23 de febrero del 2023 / Era noche y tenía la presión muy alta. Me fue imposible controlarla. El fuerte malestar que sentía me obligó a ir de emergencia a un hospital para ser atendido. Así es que mi esposa me llevó al área de Admisión Continua del Centro Médico Nacional XX de Noviembre.
Dos fueron las razones por las que decidí elegir este hospital de muy alta especialidad del ISSSTE. Primero, soy derechohabiente del Instituto de Seguridad y Servicios Sociales de los Trabajadores del Estado. Dos, en el Centro Médico Nacional XX de Noviembre estaba realizando precisamente una etnografía institucional del servicio de Urgencias denominado ahí “Admisión Continua”. Para conocer in situ el trato que reciben los pacientes de un hospital, uno puede laborar como paramédico (Peneff, 1992, 2000), presentarse como colaborador (Goffman, 2001), fingir algún padecimiento o llegar efectivamente enfermo (Testa, 1993). Este último fue mi caso. Me presenté como un paciente cualquiera, lo cual me serviría para observar los procedimientos del nosocomio.
Era medianoche. Mientras buscábamos el acceso, observamos que todo estaba cerrado y a oscuras. Finalmente, por una pequeña puerta ingresamos al tiempo que un auto se dirigía al estacionamiento. El policía nos dejó pasar sin pedirnos nada. Al llegar a Admisión Continua notamos que las puertas automáticas estaban cerradas. La mujer policía al interior estaba dormida en su silla, lo mismo que el recepcionista detrás del mostrador. Haciendo uso de la fuerza logramos abrir las puertas de cristal para poder pasar, pues el sistema de apertura automática estaba suspendido. (Más adelante supimos que en las noches el personal altera intencionalmente el mecanismo de apertura de las puertas automáticas para evitar la entrada de aire frío y alterar su sueño).
Llegamos al mostrador. Mi familiar indicó al recepcionista que me sentía muy mal. El administrativo se puso a buscar con veleidad las hojas de admisión, pero jamás las encontró. Debido a que no había lugar dónde sentarme -y que los minutos transcurrían lentamente- recargué mi cabeza sobre mis brazos posados en el mostrador. En ese momento la policía, ya despierta, me ofreció su silla. A los dos minutos salió una doctora y me permitió sentarme en el área de Triage. Sin preguntarme nada y solo con la mención de mi esposa de que tenía la presión muy alta, y a punto del infarto, me hizo pasar al área de choque. Cabe aclarar que en la etapa del Triage, en principio se toman los signos vitales del paciente y se le hace una serie de preguntas relativas a sus síntomas para poder asignarle un nivel de gravedad (Illescas Fernández, 2006). No fue mi caso.

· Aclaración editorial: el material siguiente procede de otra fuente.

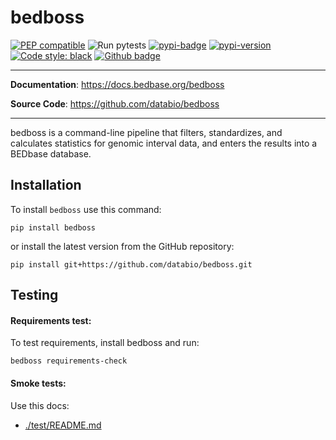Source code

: # bedboss

[![PEP compatible](https://pepkit.github.io/img/PEP-compatible-green.svg)](https://pep.databio.org/)
![Run pytests](https://github.com/bedbase/bedboss/workflows/Run%20instalation%20test/badge.svg)
[![pypi-badge](https://img.shields.io/pypi/v/bedboss?color=%2334D058)](https://pypi.org/project/bedboss)
[![pypi-version](https://img.shields.io/pypi/pyversions/bedboss.svg?color=%2334D058)](https://pypi.org/project/bedboss)
[![Code style: black](https://img.shields.io/badge/code%20style-black-000000.svg)](https://github.com/psf/black)
[![Github badge](https://img.shields.io/badge/source-github-354a75?logo=github)](https://github.com/databio/bedboss)

---

**Documentation**: <a href="https://docs.bedbase.org/bedboss" target="_blank">https://docs.bedbase.org/bedboss</a>

**Source Code**: <a href="https://github.com/databio/bedboss" target="_blank">https://github.com/databio/bedboss</a>

---

bedboss is a command-line pipeline that filters, standardizes, and calculates statistics for genomic interval data, 
and enters the results into a BEDbase database. 

## Installation
To install `bedboss` use this command: 
```
pip install bedboss
```
or install the latest version from the GitHub repository:
```
pip install git+https://github.com/databio/bedboss.git
```

## Testing

#### Requirements test:

To test requirements, install bedboss and run: 

```
bedboss requirements-check
```

#### Smoke tests:

Use this docs:
- [./test/README.md](./test/README.md)


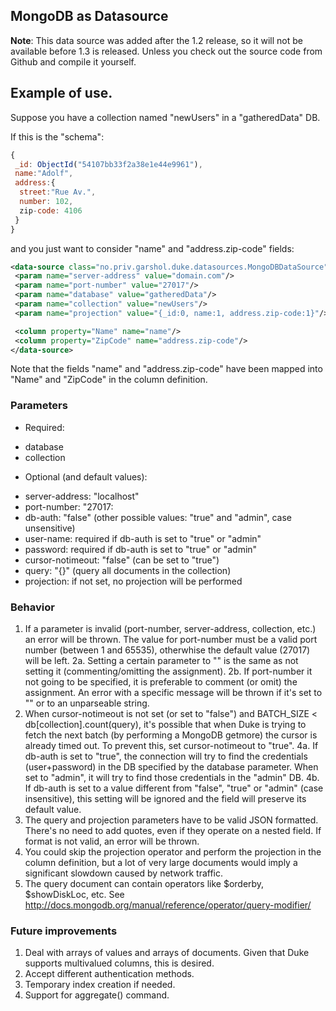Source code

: ## MongoDB as Datasource

**Note**: This data source was added after the 1.2 release, so it will
not be available before 1.3 is released. Unless you check out the
source code from Github and compile it yourself.


## Example of use.

Suppose you have a collection named "newUsers" in a "gatheredData" DB.

If this is the "schema":

```javascript
{
 _id: ObjectId("54107bb33f2a38e1e44e9961"),
 name:"Adolf",
 address:{
  street:"Rue Av.",
  number: 102,
  zip-code: 4106
 }
}
```

and you just want to consider "name" and "address.zip-code" fields:

```xml
<data-source class="no.priv.garshol.duke.datasources.MongoDBDataSource">
 <param name="server-address" value="domain.com"/>
 <param name="port-number" value="27017"/>
 <param name="database" value="gatheredData"/>
 <param name="collection" value="newUsers"/>
 <param name="projection" value="{_id:0, name:1, address.zip-code:1}"/>

 <column property="Name" name="name"/>
 <column property="ZipCode" name="address.zip-code"/>
</data-source>
```

Note that the fields "name" and "address.zip-code" have been mapped into "Name" and "ZipCode" in the column definition.

### Parameters

- Required:
 * database
 * collection

- Optional (and default values):
 * server-address: "localhost"
 * port-number: "27017:
 * db-auth: "false" (other possible values: "true" and "admin", case unsensitive)
 * user-name: required if db-auth is set to "true" or "admin"
 * password: required if db-auth is set to "true" or "admin"
 * cursor-notimeout: "false" (can be set to "true")
 * query: "{}" (query all documents in the collection)
 * projection: if not set, no projection will be performed

### Behavior

1. If a parameter is invalid (port-number, server-address, collection, etc.) an error will be thrown. The value for port-number must be a valid port number (between 1 and 65535), otherwhise the default value (27017) will be left.
2a. Setting a certain parameter to "" is the same as not setting it (commenting/omitting the assignment).
2b. If port-number it not going to be specified, it is preferable to comment (or omit) the assignment. An error with a specific message will be thrown if it's set to "" or to an unparseable string.
3. When cursor-notimeout is not set (or set to "false") and BATCH_SIZE < db[collection].count(query), it's possible that when Duke is trying to fetch the next batch (by performing a MongoDB getmore) the cursor is already timed out. To prevent this, set cursor-notimeout to "true".
4a. If db-auth is set to "true", the connection will try to find the credentials (user+password) in the DB specified by the database parameter. When set to "admin", it will try to find those credentials in the "admin" DB.
4b. If db-auth is set to a value different from "false", "true" or "admin" (case insensitive), this setting will be ignored and the field will preserve its default value.
5. The query and projection parameters have to be valid JSON formatted. There's no need to add quotes, even if they operate on a nested field. If format is not valid, an error will be thrown.
6. You could skip the projection operator and perform the projection in the column definition, but a lot of very large documents would imply a significant slowdown caused by network traffic.
7. The query document can contain operators like $orderby, $showDiskLoc, etc. See http://docs.mongodb.org/manual/reference/operator/query-modifier/

### Future improvements
1. Deal with arrays of values and arrays of documents. Given that Duke supports multivalued columns, this is desired.
2. Accept different authentication methods.
3. Temporary index creation if needed.
4. Support for aggregate() command.
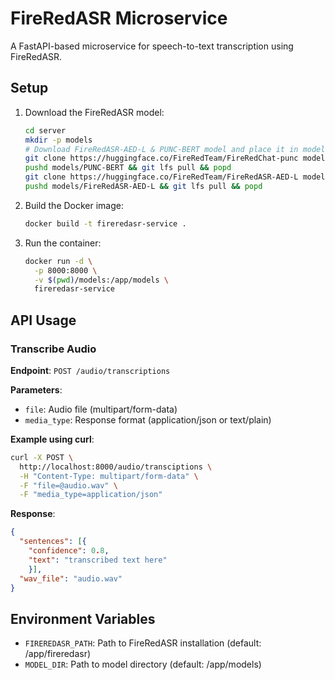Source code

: # FireRedASR Microservice

A FastAPI-based microservice for speech-to-text transcription using FireRedASR.

## Setup

1. Download the FireRedASR model:
   ```bash
   cd server
   mkdir -p models
   # Download FireRedASR-AED-L & PUNC-BERT model and place it in models/
   git clone https://huggingface.co/FireRedTeam/FireRedChat-punc models/PUNC-BERT
   pushd models/PUNC-BERT && git lfs pull && popd
   git clone https://huggingface.co/FireRedTeam/FireRedASR-AED-L models/FireRedASR-AED-L
   pushd models/FireRedASR-AED-L && git lfs pull && popd
   ```

2. Build the Docker image:
   ```bash
   docker build -t fireredasr-service .
   ```

3. Run the container:
   ```bash
   docker run -d \
     -p 8000:8000 \
     -v $(pwd)/models:/app/models \
     fireredasr-service
   ```

## API Usage

### Transcribe Audio

**Endpoint**: `POST /audio/transcriptions`

**Parameters**:
- `file`: Audio file (multipart/form-data)
- `media_type`: Response format (application/json or text/plain)

**Example using curl**:
```bash
curl -X POST \
  http://localhost:8000/audio/transciptions \
  -H "Content-Type: multipart/form-data" \
  -F "file=@audio.wav" \
  -F "media_type=application/json"
```

**Response**:
```json
{
  "sentences": [{
    "confidence": 0.8,
    "text": "transcribed text here"
    }],
  "wav_file": "audio.wav"
}
```

## Environment Variables

- `FIREREDASR_PATH`: Path to FireRedASR installation (default: /app/fireredasr)
- `MODEL_DIR`: Path to model directory (default: /app/models) 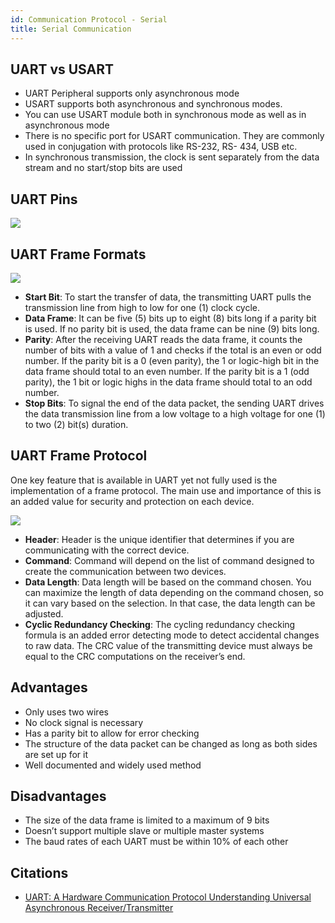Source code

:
 ```yaml
---
id: Communication Protocol - Serial
title: Serial Communication
---
```


## UART vs USART

- UART Peripheral supports only asynchronous mode
- USART supports both asynchronous and synchronous modes.
- You can use USART module both in synchronous mode as well as in asynchronous mode
- There is no specific port for USART communication. They are commonly used in conjugation with protocols like RS-232, RS- 434, USB etc.
- In synchronous transmission, the clock is sent separately from the data stream and no start/stop bits are used

## UART Pins

![](https://miro.medium.com/max/373/1*tRPihQ4KWx4XObf-8fMYrw.png)

## UART Frame Formats

![](https://www.analog.com/-/media/images/analog-dialogue/en/volume-54/number-4/articles/uart-a-hardware-communication-protocol/335962-fig-03.svg?h=270&amp;hash=1CB514C169E8D354B2D74F94776ADF96&amp;imgver=2)

- **Start Bit**: To start the transfer of data, the transmitting UART pulls the transmission line from high to low for one (1) clock cycle.
- **Data Frame**: It can be five (5) bits up to eight (8) bits long if a parity bit is used. If no parity bit is used, the data frame can be nine (9) bits long.
- **Parity**: After the receiving UART reads the data frame, it counts the number of bits with a value of 1 and checks if the total is an even or odd number. If the parity bit is a 0 (even parity), the 1 or logic-high bit in the data frame should total to an even number. If the parity bit is a 1 (odd parity), the 1 bit or logic highs in the data frame should total to an odd number.
- **Stop Bits**: To signal the end of the data packet, the sending UART drives the data transmission line from a low voltage to a high voltage for one (1) to two (2) bit(s) duration.

## UART Frame Protocol

One key feature that is available in UART yet not fully used is the implementation of a frame protocol. The main use and importance of this is an added value for security and protection on each device.

![](https://www.analog.com/-/media/images/analog-dialogue/en/volume-54/number-4/articles/uart-a-hardware-communication-protocol/335962-fig-13.jpg?h=270&amp;hash=46B34F9D8C7489357286DDB747D812F7&amp;imgver=1)

- **Header**: Header is the unique identifier that determines if you are communicating with the correct device.
- **Command**: Command will depend on the list of command designed to create the communication between two devices.
- **Data Length**: Data length will be based on the command chosen. You can maximize the length of data depending on the command chosen, so it can vary based on the selection. In that case, the data length can be adjusted.
- **Cyclic Redundancy Checking**: The cycling redundancy checking formula is an added error detecting mode to detect accidental changes to raw data. The CRC value of the transmitting device must always be equal to the CRC computations on the receiver’s end.

## Advantages

- Only uses two wires
- No clock signal is necessary
- Has a parity bit to allow for error checking
- The structure of the data packet can be changed as long as both sides are set up for it
- Well documented and widely used method

## Disadvantages

- The size of the data frame is limited to a maximum of 9 bits
- Doesn’t support multiple slave or multiple master systems
- The baud rates of each UART must be within 10% of each other

## Citations

- [UART: A Hardware Communication Protocol Understanding Universal Asynchronous Receiver/Transmitter](https://www.analog.com/en/analog-dialogue/articles/uart-a-hardware-communication-protocol.html)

La médica que me atendió pidió recostarme de inmediato en una cama, quitarme la camisa, el reloj, la pulsera de metal, mi cadena y mis lentes para poder colocarme un aparato de electrodos sobre el pecho. Ya acostado, la profesionista se quejó por el vello de mi tórax, pues los electrodos no lograban adherirse a la piel. Después de batallar por un momento, pidió apoyo a un residente. Este último fue a buscar un rastrillo, lo cual le llevó algo de tiempo. “La jefa dijo que hay que darle choques si se está infartando”, dijo en voz alta la mujer a su colega. Hasta este momento no habían preguntado cómo me sentía o si era la primera vez que padecía de tales síntomas. Mientras estaba acostado observaron los datos del electrocardiograma. Las cifras antes que las palabras. No detectaron indicios de infarto, por lo que me quitaron los electrodos y me pidieron caminar hasta las camas de observación.
Enfermo, estaba por convertirme en paciente en proceso de desposesión de identidad, como observó Zola (1967) en un hospital británico.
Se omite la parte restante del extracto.